AI and Food?

Have you ever wanted to try something new to eat? Or figure out what you're eating? This may have been a problem 20 years ago, where you might have consulted a culinary expert, but not anymore…

I'll be looking at two AI-based models, one is called Gastograph AI and the other is called the "ONE". Both of these models perform different tasks but essentially allow the person or firm to gain a better understanding of food. Analytical Flavour Systems, a company founded in 2010, released the app called Gastorgraph in 2016. We could assume that the 'gasto' part of the title stands for gastronomy which is the practice of cooking and eating good food. Then the 'graph' part is really what the app does. It maps out the different flavours one can experience from certain food and plots it on a graph. Yes, a person's taste is subjective, but the app works by using food tasters to share their input on a variety of food. This allows AI to use the information and form the app's body of data. And so, when a person writes a review of the food, the app will recognise what flavours match up with it. But where I believe the app really stands out, is showcased in its flavour comparison section. Manufacturers can analyse the flavour profile of their products, to see which flavour profile excels in the market. And if the products are similar, manufacturers can also compare their competitors' flavour profiles to do a collaboration with them – or to make more profit!


An example of flavour profile comparison. Credit: Google


McCormick and Company, an American spices firm partnered with IBM to produce an AI platform called the "ONE". The platform allows product developers to dive into the world of flavours. Not only has it shown novel food combinations, but also has expanded the knowledge and creativity of the developers.

McCormick’s use of artificial intelligence highlights our commitment to insight-driven innovation and the application of the most forward-looking technologies to continually enhance our products and bring new flavours to market.
— McCormick Chairman, President and CEO Lawrence Kurzius

The AI was trained with a huge magnitude of data. Data that has been collected over 40 years, which is about consumer taste, and what the general population find tasty. There are new spice blends which have already hit the shelves and aim to enhance family favourites such as, 'Bourbon Pork' and 'Tuscan Sausage'.

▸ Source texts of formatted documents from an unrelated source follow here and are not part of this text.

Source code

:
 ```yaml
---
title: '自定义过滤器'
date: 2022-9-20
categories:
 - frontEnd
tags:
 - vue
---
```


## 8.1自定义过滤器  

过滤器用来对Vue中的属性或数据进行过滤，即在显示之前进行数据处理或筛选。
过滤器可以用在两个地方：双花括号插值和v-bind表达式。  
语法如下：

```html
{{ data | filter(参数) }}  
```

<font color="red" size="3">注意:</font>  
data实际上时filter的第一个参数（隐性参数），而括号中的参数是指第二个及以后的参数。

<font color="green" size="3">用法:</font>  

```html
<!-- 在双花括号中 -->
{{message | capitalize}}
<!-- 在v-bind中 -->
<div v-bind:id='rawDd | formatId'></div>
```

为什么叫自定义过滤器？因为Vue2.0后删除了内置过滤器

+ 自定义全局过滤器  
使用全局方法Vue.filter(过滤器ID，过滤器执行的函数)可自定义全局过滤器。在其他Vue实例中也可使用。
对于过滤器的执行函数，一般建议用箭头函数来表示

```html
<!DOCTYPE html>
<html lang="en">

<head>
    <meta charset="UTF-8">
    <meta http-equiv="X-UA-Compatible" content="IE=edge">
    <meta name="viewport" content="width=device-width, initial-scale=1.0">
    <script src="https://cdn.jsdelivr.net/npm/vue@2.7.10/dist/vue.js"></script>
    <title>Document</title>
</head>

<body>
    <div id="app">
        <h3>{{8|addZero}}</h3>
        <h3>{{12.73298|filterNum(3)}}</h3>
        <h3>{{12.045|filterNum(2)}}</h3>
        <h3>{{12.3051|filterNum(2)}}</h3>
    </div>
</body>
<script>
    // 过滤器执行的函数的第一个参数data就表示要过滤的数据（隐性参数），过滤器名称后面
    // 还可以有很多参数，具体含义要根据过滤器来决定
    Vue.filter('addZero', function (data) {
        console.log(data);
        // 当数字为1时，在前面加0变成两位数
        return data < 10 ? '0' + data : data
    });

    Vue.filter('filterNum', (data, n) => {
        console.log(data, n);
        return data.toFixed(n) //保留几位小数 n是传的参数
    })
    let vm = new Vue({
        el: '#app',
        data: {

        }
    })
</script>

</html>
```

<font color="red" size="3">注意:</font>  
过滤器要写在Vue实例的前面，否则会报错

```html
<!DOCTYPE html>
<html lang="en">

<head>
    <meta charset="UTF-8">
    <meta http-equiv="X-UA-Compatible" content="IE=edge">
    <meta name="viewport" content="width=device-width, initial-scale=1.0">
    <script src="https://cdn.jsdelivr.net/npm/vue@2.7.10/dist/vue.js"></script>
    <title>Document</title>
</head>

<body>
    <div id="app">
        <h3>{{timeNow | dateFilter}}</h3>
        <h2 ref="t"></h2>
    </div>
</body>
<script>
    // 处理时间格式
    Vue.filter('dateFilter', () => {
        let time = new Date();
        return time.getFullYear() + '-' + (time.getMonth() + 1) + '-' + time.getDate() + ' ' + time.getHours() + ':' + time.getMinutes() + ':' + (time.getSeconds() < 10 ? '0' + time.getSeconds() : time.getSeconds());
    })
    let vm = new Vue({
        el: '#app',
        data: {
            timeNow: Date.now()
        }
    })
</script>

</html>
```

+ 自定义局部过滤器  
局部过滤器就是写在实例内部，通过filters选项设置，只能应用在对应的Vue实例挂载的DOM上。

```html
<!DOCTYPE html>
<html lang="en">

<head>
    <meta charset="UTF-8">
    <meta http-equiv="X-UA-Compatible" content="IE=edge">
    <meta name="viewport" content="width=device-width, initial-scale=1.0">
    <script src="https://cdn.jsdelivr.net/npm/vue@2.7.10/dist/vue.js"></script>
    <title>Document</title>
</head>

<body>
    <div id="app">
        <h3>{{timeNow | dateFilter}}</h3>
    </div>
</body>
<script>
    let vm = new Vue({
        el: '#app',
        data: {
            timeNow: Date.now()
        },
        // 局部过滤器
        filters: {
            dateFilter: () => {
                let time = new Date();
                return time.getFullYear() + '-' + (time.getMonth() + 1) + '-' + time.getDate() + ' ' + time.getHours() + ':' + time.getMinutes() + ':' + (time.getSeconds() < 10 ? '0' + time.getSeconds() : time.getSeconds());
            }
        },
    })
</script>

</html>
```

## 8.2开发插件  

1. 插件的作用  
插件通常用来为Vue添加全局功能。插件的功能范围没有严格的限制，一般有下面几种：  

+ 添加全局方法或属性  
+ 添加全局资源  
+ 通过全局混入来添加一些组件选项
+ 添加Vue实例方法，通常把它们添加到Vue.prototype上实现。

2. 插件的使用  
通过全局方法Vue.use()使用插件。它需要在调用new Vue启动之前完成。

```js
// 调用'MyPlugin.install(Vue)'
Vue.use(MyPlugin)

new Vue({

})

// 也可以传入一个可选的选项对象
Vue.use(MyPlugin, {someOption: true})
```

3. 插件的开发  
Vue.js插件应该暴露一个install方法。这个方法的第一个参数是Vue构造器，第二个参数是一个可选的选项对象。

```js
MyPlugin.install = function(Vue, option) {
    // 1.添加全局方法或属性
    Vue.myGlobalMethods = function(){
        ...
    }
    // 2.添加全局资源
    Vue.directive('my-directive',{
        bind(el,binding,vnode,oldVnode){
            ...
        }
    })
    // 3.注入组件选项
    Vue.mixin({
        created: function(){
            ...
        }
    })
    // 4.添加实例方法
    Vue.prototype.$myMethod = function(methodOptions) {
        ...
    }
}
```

So, while both of these AI models perform different tasks, they have the same goal in the long run. And that is to revolutionise the food scene. Yes, it can be said that AI and food aren't talked about as much as other topics. However, this is changing. With AI driving forward and unlocking more knowledge about the food that we already know of, I say that it will not be surprising to see many AI-based food models that we can use, in a couple of years.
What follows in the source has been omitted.